PROBLEM STATEMENT:
Send back the records exactly as written, with no images.

[Saved data entries]
[Start of section]
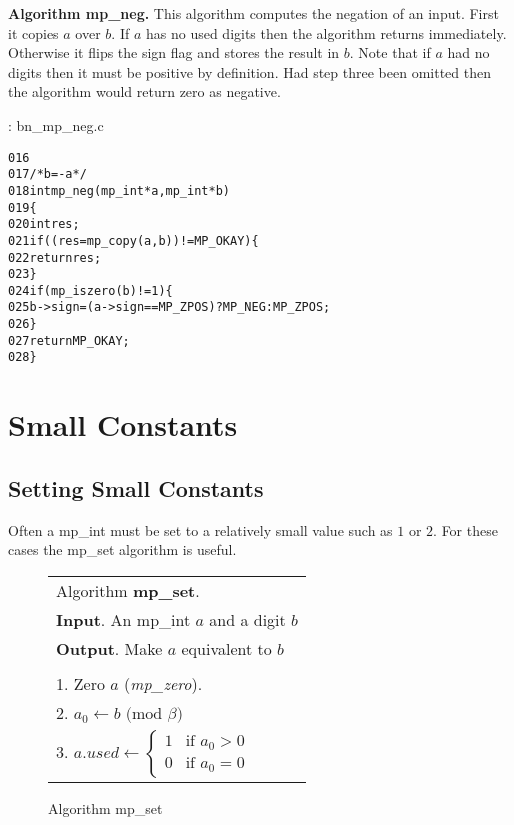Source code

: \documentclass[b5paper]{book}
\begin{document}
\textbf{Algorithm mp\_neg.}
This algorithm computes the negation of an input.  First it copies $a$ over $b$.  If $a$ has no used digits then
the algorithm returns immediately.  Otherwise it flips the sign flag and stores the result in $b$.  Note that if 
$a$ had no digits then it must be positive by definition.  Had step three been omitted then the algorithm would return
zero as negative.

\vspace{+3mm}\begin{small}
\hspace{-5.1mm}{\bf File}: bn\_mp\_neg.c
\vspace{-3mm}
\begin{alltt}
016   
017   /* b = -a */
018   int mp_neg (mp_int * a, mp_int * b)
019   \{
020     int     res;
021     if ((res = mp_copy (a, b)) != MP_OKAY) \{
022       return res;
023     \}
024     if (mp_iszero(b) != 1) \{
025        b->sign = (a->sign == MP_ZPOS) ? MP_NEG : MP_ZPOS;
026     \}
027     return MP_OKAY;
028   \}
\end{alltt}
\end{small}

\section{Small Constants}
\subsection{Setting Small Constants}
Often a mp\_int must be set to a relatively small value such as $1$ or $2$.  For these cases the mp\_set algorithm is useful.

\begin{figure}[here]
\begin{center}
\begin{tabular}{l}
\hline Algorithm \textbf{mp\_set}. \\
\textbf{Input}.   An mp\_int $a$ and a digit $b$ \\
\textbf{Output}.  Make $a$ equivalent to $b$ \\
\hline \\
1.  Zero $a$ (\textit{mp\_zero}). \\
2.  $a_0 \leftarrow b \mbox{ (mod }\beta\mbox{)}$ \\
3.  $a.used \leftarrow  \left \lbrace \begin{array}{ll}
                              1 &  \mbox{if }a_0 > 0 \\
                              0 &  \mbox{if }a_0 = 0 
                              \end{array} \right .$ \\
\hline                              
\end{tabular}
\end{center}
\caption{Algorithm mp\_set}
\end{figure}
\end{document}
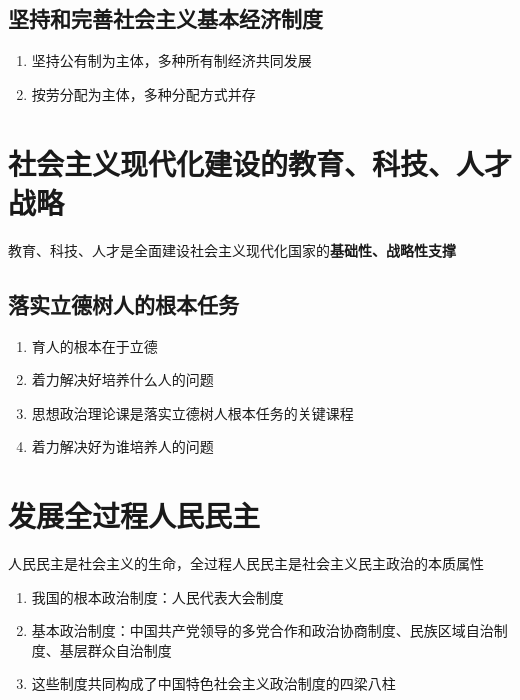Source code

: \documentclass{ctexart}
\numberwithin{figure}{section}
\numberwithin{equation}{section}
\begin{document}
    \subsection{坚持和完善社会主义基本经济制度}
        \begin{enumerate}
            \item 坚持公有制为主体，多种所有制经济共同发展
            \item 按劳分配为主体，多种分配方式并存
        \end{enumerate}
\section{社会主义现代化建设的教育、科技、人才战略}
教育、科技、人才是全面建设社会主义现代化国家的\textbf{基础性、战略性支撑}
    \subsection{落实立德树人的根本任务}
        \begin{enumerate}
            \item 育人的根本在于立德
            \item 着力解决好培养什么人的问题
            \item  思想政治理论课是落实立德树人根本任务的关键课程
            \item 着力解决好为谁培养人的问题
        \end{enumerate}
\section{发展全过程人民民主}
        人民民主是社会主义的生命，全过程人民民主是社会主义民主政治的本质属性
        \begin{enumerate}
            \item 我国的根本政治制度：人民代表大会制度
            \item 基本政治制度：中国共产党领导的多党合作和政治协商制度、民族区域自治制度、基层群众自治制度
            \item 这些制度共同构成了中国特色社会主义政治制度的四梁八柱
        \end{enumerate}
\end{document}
[End of section]
PROBLEM SOLUTION:
Source code

: \documentclass[b5paper]{book}
\begin{document}
\textbf{Algorithm mp\_neg.}
This algorithm computes the negation of an input.  First it copies $a$ over $b$.  If $a$ has no used digits then
the algorithm returns immediately.  Otherwise it flips the sign flag and stores the result in $b$.  Note that if 
$a$ had no digits then it must be positive by definition.  Had step three been omitted then the algorithm would return
zero as negative.

\vspace{+3mm}\begin{small}
\hspace{-5.1mm}{\bf File}: bn\_mp\_neg.c
\vspace{-3mm}
\begin{alltt}
016   
017   /* b = -a */
018   int mp_neg (mp_int * a, mp_int * b)
019   \{
020     int     res;
021     if ((res = mp_copy (a, b)) != MP_OKAY) \{
022       return res;
023     \}
024     if (mp_iszero(b) != 1) \{
025        b->sign = (a->sign == MP_ZPOS) ? MP_NEG : MP_ZPOS;
026     \}
027     return MP_OKAY;
028   \}
\end{alltt}
\end{small}

\section{Small Constants}
\subsection{Setting Small Constants}
Often a mp\_int must be set to a relatively small value such as $1$ or $2$.  For these cases the mp\_set algorithm is useful.

\begin{figure}[here]
\begin{center}
\begin{tabular}{l}
\hline Algorithm \textbf{mp\_set}. \\
\textbf{Input}.   An mp\_int $a$ and a digit $b$ \\
\textbf{Output}.  Make $a$ equivalent to $b$ \\
\hline \\
1.  Zero $a$ (\textit{mp\_zero}). \\
2.  $a_0 \leftarrow b \mbox{ (mod }\beta\mbox{)}$ \\
3.  $a.used \leftarrow  \left \lbrace \begin{array}{ll}
                              1 &  \mbox{if }a_0 > 0 \\
                              0 &  \mbox{if }a_0 = 0 
                              \end{array} \right .$ \\
\hline                              
\end{tabular}
\end{center}
\caption{Algorithm mp\_set}
\end{figure}
\end{document}
Source code

: \documentclass{ctexart}
\numberwithin{figure}{section}
\numberwithin{equation}{section}
\begin{document}
    \subsection{坚持和完善社会主义基本经济制度}
        \begin{enumerate}
            \item 坚持公有制为主体，多种所有制经济共同发展
            \item 按劳分配为主体，多种分配方式并存
        \end{enumerate}
\section{社会主义现代化建设的教育、科技、人才战略}
教育、科技、人才是全面建设社会主义现代化国家的\textbf{基础性、战略性支撑}
    \subsection{落实立德树人的根本任务}
        \begin{enumerate}
            \item 育人的根本在于立德
            \item 着力解决好培养什么人的问题
            \item  思想政治理论课是落实立德树人根本任务的关键课程
            \item 着力解决好为谁培养人的问题
        \end{enumerate}
\section{发展全过程人民民主}
        人民民主是社会主义的生命，全过程人民民主是社会主义民主政治的本质属性
        \begin{enumerate}
            \item 我国的根本政治制度：人民代表大会制度
            \item 基本政治制度：中国共产党领导的多党合作和政治协商制度、民族区域自治制度、基层群众自治制度
            \item 这些制度共同构成了中国特色社会主义政治制度的四梁八柱
        \end{enumerate}
\end{document}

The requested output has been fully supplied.